Material shown: Begin

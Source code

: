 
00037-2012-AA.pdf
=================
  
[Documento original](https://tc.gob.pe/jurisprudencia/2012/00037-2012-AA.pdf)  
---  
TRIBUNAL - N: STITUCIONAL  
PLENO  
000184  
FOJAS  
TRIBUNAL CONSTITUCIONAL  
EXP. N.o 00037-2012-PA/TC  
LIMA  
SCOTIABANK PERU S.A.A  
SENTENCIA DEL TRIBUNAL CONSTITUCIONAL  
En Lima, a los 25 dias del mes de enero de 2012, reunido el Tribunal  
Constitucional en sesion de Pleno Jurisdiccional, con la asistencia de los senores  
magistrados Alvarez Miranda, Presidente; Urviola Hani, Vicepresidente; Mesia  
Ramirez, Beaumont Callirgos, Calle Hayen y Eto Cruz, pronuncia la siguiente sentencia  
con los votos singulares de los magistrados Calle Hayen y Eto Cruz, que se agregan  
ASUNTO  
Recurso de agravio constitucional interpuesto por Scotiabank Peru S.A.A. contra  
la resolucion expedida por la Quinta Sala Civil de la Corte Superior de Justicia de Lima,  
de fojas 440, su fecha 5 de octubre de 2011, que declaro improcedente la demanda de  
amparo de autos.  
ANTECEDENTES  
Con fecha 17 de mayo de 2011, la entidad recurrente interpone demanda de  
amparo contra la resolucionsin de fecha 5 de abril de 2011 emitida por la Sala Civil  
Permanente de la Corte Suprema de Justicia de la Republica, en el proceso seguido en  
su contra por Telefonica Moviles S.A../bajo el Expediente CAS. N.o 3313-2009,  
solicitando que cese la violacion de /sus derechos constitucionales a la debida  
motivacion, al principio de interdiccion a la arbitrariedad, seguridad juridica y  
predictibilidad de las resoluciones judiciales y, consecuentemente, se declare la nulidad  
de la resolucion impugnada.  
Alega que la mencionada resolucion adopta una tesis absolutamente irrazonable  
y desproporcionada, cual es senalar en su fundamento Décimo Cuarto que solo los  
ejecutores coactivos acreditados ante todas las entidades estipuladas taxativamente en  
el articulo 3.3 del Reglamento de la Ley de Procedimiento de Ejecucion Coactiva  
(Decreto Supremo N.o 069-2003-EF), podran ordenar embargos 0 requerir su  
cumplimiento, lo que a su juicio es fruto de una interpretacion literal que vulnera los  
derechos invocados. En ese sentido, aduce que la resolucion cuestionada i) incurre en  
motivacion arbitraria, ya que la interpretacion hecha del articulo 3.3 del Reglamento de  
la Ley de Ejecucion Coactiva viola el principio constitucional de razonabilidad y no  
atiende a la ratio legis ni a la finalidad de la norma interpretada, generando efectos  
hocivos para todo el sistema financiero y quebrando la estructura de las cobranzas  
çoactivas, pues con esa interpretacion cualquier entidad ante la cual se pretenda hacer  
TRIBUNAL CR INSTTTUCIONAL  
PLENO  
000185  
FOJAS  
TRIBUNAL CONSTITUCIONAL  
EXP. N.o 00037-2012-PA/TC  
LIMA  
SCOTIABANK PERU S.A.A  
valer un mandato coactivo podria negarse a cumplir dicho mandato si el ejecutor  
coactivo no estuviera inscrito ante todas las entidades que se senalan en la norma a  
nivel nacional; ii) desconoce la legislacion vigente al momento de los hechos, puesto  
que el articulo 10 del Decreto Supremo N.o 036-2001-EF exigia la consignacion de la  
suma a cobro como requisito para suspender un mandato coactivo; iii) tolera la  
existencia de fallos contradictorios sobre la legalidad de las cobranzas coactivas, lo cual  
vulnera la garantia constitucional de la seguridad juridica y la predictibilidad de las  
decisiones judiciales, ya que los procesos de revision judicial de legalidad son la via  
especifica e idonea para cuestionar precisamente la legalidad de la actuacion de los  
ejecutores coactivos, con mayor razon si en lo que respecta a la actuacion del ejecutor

Material shown: End

Transcribe verbatim. Cover the lines from the first line of the entries above to the line containing "Ramirez, Beaumont Callirgos, Calle", inclusive.

Source code

: 
00037-2012-AA.pdf
=================
  
[Documento original](https://tc.gob.pe/jurisprudencia/2012/00037-2012-AA.pdf)  
---  
TRIBUNAL - N: STITUCIONAL  
PLENO  
000184  
FOJAS  
TRIBUNAL CONSTITUCIONAL  
EXP. N.o 00037-2012-PA/TC  
LIMA  
SCOTIABANK PERU S.A.A  
SENTENCIA DEL TRIBUNAL CONSTITUCIONAL  
En Lima, a los 25 dias del mes de enero de 2012, reunido el Tribunal  
Constitucional en sesion de Pleno Jurisdiccional, con la asistencia de los senores  
magistrados Alvarez Miranda, Presidente; Urviola Hani, Vicepresidente; Mesia  
Ramirez, Beaumont Callirgos, Calle Hayen y Eto Cruz, pronuncia la siguiente sentencia  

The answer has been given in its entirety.